We lack the unity that would allow us to become one. We lack it because we seldom get reasons to unite behind the European idea. We have no sports team under the EU flag to cheer for, there is no threat against the Union – outside threats are always directed at specific nations! That’s a good strategy for the “enemy”, but a bad thing for the rest of us, as it prevents us for achieving unity. So what if nation A threatens France or Spain, we here in Romania or Poland have no worries. And voila the continuous opportunity to not feel as one united people.
It’s now the case with the Britexit. Except for those interested in EU affairs, the large portion of society could not care less. Neither is anyone clearly explaining that there is no scenario where the Britexit would be painless or uneventful. Public pressure from outside the realm could not value less for the Brit politicians (consider this at large) but it might matter to regular Brits. And it can be easily explained. In the age of Facebook and Twitter, of low cost flights and so on, personal connections within European individuals go further than what one might think. We all have friends and people we interact with all across the continent. We met them during our studies, while travelling at conventions and fares. We connected. It has been my experience that bonds created at personal level outgun ideas generated at mass level. I spent 1 year in France as an Erasmus student before Romania’s accession to the EU, and had to deal with a lot of misconceptions about Romanian people at large. But those I did manage to strike a connection with, have forever abandoned those ideas, mainly because they had a first hand experience.

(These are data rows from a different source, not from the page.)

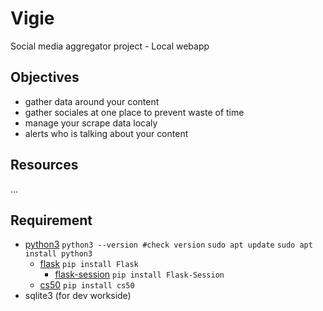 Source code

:# Vigie
Social media aggregator project - Local webapp

## Objectives
* gather data around your content
* gather sociales at one place to prevent waste of time
* manage your scrape data localy
* alerts who is talking about your content

## Resources
...

## Requirement
* [python3](https://www.python.org/downloads/)
    `python3 --version #check version`
    `sudo apt update`
    `sudo apt install python3`
    * [flask](https://pypi.org/project/Flask/)
        `pip install Flask`
        * [flask-session](https://pypi.org/project/Flask-Session/)
            `pip install Flask-Session`
    * [cs50](https://pypi.org/project/cs50/)
        `pip install cs50`
* sqlite3 (for dev workside) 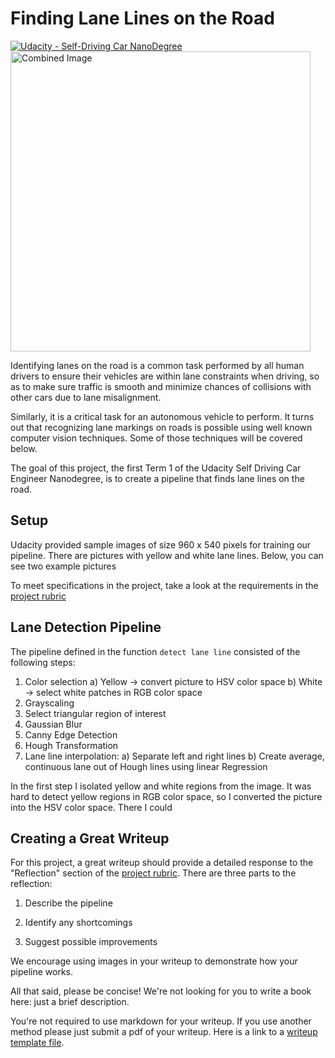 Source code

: # **Finding Lane Lines on the Road**
[![Udacity - Self-Driving Car NanoDegree](https://s3.amazonaws.com/udacity-sdc/github/shield-carnd.svg)](http://www.udacity.com/drive)
<img src="examples/laneLines_thirdPass.jpg" width="480" alt="Combined Image" />

Identifying lanes on the road is a common task performed by all human drivers to ensure their vehicles are within lane constraints when driving, so as to make sure traffic is smooth and minimize chances of collisions with other cars due to lane misalignment.

Similarly, it is a critical task for an autonomous vehicle to perform. It turns out that recognizing lane markings on roads is possible using well known computer vision techniques. Some of those techniques will be covered below.

The goal of this project, the first Term 1 of the Udacity Self Driving Car Engineer Nanodegree, is to create a pipeline that finds lane lines on the road.

Setup
---

Udacity provided sample images of size 960 x 540 pixels for training our pipeline. There are pictures with yellow and white lane lines. Below, you can see two example pictures


To meet specifications in the project, take a look at the requirements in the [project rubric](https://review.udacity.com/#!/rubrics/322/view)

Lane Detection Pipeline
---
The pipeline defined in the function `detect lane line` consisted of the following steps:
1. Color selection
  a) Yellow -> convert picture to HSV color space
  b) White -> select white patches in RGB color space
2. Grayscaling
3. Select triangular region of interest
4. Gaussian Blur
5. Canny Edge Detection
6. Hough Transformation
7. Lane line interpolation:
  a) Separate left and right lines
  b) Create average, continuous lane out of Hough lines using linear Regression
  
In the first step I isolated yellow and white regions from the image. It was hard to detect yellow regions in RGB color space, so I converted the picture into the HSV color space. There I could 


Creating a Great Writeup
---
For this project, a great writeup should provide a detailed response to the "Reflection" section of the [project rubric](https://review.udacity.com/#!/rubrics/322/view). There are three parts to the reflection:

1. Describe the pipeline

2. Identify any shortcomings

3. Suggest possible improvements

We encourage using images in your writeup to demonstrate how your pipeline works.  

All that said, please be concise!  We're not looking for you to write a book here: just a brief description.

You're not required to use markdown for your writeup.  If you use another method please just submit a pdf of your writeup. Here is a link to a [writeup template file](https://github.com/udacity/CarND-LaneLines-P1/blob/master/writeup_template.md). 



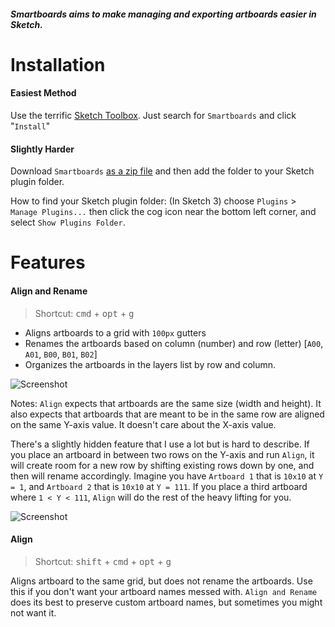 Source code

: ##### Smartboards aims to make managing and exporting artboards easier in Sketch.

# Installation

#### Easiest Method
Use the terrific [Sketch Toolbox](http://sketchtoolbox.com/).  Just search for `Smartboards` and click "`Install`"

#### Slightly Harder
Download `Smartboards` [as a zip file](https://github.com/elihorne/smartboards/archive/master.zip) and then add the folder to your Sketch plugin folder.

How to find your Sketch plugin folder: (In Sketch 3) choose `Plugins` > `Manage Plugins...` then click the cog icon near the bottom left corner, and select `Show Plugins Folder`.  

# Features

#### Align and Rename
> Shortcut: <kbd>cmd</kbd> + <kbd>opt</kbd> + <kbd>g</kbd>

* Aligns artboards to a grid with `100px` gutters
* Renames the artboards based on column (number) and row (letter) [`A00`, `A01`, `B00`, `B01`, `B02`]
* Organizes the artboards in the layers list by row and column.

![Screenshot](http://f.cl.ly/items/0d3o2p1Q3R2W2l0c3O25/smartboards.gif)

Notes: `Align` expects that artboards are the same size (width and height). It also expects that artboards that are meant to be in the same row are aligned on the same Y-axis value.  It doesn't care about the X-axis value.

There's a slightly hidden feature that I use a lot but is hard to describe.  If you place an artboard in between two rows on the Y-axis and run `Align`, it will create room for a new row by shifting existing rows down by one, and then will rename accordingly.  Imagine you have `Artboard 1` that is `10x10` at `Y = 1`, and `Artboard 2` that is `10x10` at `Y = 111`.  If you place a third artboard where `1 < Y < 111`, `Align` will do the rest of the heavy lifting for you. 

![Screenshot](http://f.cl.ly/items/3P2p1M002x3G0W3z1h1S/smartboards-2.gif)

#### Align
>Shortcut: <kbd>shift</kbd> + <kbd>cmd</kbd> + <kbd>opt</kbd> + <kbd>g</kbd>

Aligns artboard to the same grid, but does not rename the artboards. Use this if you don't want your artboard names messed with. `Align and Rename` does its best to preserve custom artboard names, but sometimes you might not want it. 

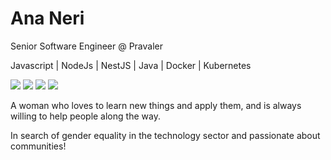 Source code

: # Ana Neri 

Senior Software Engineer @ Pravaler

Javascript | NodeJs | NestJS |  Java | Docker | Kubernetes

<div>
<a href="https://www.youtube.com/https://www.youtube.com/channel/UCBjoWT-P17Bl66D52RwqdGA" target="_blank"><img src="https://img.shields.io/badge/YouTube-FF0095?style=for-the-badge&logo=youtube&logoColor=white" target="_blank"></a>
<a href="https://instagram.com/ananeridev" target="_blank"><img src="https://img.shields.io/badge/-Instagram-FF0095?style=for-the-badge&logo=instagram&logoColor=white" target="_blank"></a>
<a href = "mailto:contato@neribia7@gmail.com"><img src="https://img.shields.io/badge/Gmail-FF0095?style=for-the-badge&logo=gmail&logoColor=white" target="_blank"></a>
<a href="https://www.linkedin.com/in/anabeatrizdev" target="_blank"><img src="https://img.shields.io/badge/-LinkedIn-FF0095?style=for-the-badge&logo=linkedin&logoColor=white" target="_blank"></a>   
</div>


A woman who loves to learn new things and apply them, and is always willing to help people along the way.

In search of gender equality in the technology sector and passionate about communities!
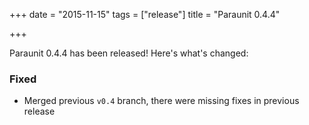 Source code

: +++
date = "2015-11-15"
tags = ["release"]
title = "Paraunit 0.4.4"

+++

Paraunit 0.4.4 has been released! Here's what's changed:

### Fixed

* Merged previous `v0.4` branch, there were missing fixes in previous release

All these considered, the Britexit sounds to me not as a “divorce”, but more like the UK saying “let’s stay together, but I get to see other people!”. And what strikes me as odd is that as far as the average Jane or Joe is considered, this is not a problem. And the reason it’s not a problem is that most likely there was no relationship in the first place. No perceived relationship at least. Right now the situation is at a point where everything is possible, and no matter how much we analyse it, i have the feeling that everything that could be said has been said, and it’s up to the British people.

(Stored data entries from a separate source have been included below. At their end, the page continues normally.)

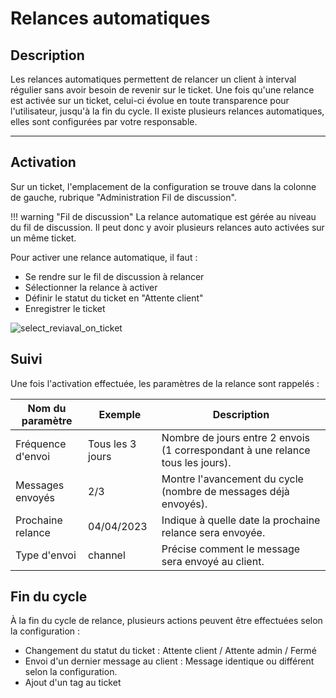 # Relances automatiques

## Description

Les relances automatiques permettent de relancer un client à interval régulier sans avoir besoin de revenir sur le ticket. Une fois qu'une relance est activée sur un ticket, celui-ci évolue en toute transparence pour l'utilisateur, jusqu'à la fin du cycle.
Il existe plusieurs relances automatiques, elles sont configurées par votre responsable.

---

## Activation

Sur un ticket, l'emplacement de la configuration se trouve dans la colonne de gauche, rubrique "Administration Fil de discussion".

!!! warning "Fil de discussion"
    La relance automatique est gérée au niveau du fil de discussion. Il peut donc y avoir plusieurs relances auto activées sur un même ticket.

Pour activer une relance automatique, il faut :

* Se rendre sur le fil de discussion à relancer
* Sélectionner la relance à activer
* Définir le statut du ticket en "Attente client"
* Enregistrer le ticket

![select_reviaval_on_ticket](assets/select_revival_on_ticket.gif)

## Suivi

Une fois l'activation effectuée, les paramètres de la relance sont rappelés :

| Nom du paramètre  | Exemple          | Description                                                                    |
|-------------------|------------------|--------------------------------------------------------------------------------|
| Fréquence d'envoi | Tous les 3 jours | Nombre de jours entre 2 envois (1 correspondant à une relance tous les jours). |
| Messages envoyés  | 2/3              | Montre l'avancement du cycle (nombre de messages déjà envoyés).                |
| Prochaine relance | 04/04/2023       | Indique à quelle date la prochaine relance sera envoyée.                       |
| Type d'envoi      | channel          | Précise comment le message sera envoyé au client.                              |

## Fin du cycle
À la fin du cycle de relance, plusieurs actions peuvent être effectuées selon la configuration :

- Changement du statut du ticket : Attente client / Attente admin / Fermé
- Envoi d'un dernier message au client : Message identique ou différent selon la configuration.
- Ajout d'un tag au ticket
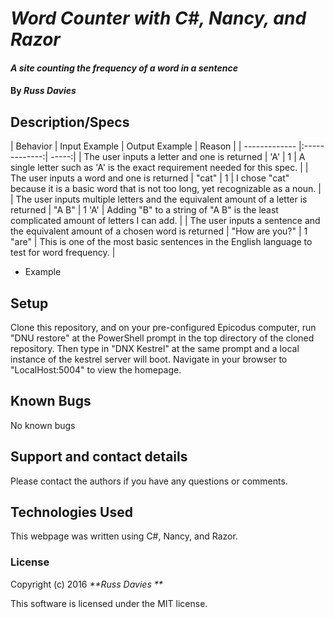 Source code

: # _Word Counter with C#, Nancy, and Razor_

#### _A site counting the frequency of a word in a sentence_

#### By _**Russ Davies**_

## Description/Specs

| Behavior        | Input Example           | Output Example  | Reason |
| ------------- |:-------------:| -----:|
| The user inputs a letter and one is returned | 'A' | 1 | A single letter such as 'A' is the exact requirement needed for this spec. |
| The user inputs a word and one is returned | "cat" | 1 | I chose "cat" because it is a basic word that is not too long, yet recognizable as a noun. |
| The user inputs multiple letters and the equivalent amount of a letter is returned | "A B" | 1 'A' | Adding "B" to a string of "A B" is the least complicated amount of letters I can add. |
| The user inputs a sentence and the equivalent amount of a chosen word is returned | "How are you?" | 1 "are" | This is one of the most basic sentences in the English language to test for word frequency. |

* Example




## Setup

 Clone this repository, and on your pre-configured Epicodus computer, run "DNU restore" at the PowerShell prompt in the top directory of the cloned repository. Then type in "DNX Kestrel" at the same prompt and a local instance of the kestrel server will boot. Navigate in your browser to "LocalHost:5004" to view the homepage.

## Known Bugs
No known bugs

## Support and contact details
Please contact the authors if you have any questions or comments.

## Technologies Used
This webpage was written using C#, Nancy, and Razor.

### License
Copyright (c) 2016 _**Russ Davies **_

This software is licensed under the MIT license.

But what we must, and I’m going to stress that – WE MUST, really consider about this entire affair is that there is no relationship between the people. No real, heartfelt relationship, and a certain lack of emotion. Because there is a lack of emotion towards the EU – maybe! Because we are too entrenched in views about the nation – also maybe. Separation of understanding between the people and their politicians greatly diminishes the connection between the EU and its people. 2013 is an important year -it’s the European Year of Citizens. Let’s fight to make it count. Spread the word – we are all Europeans.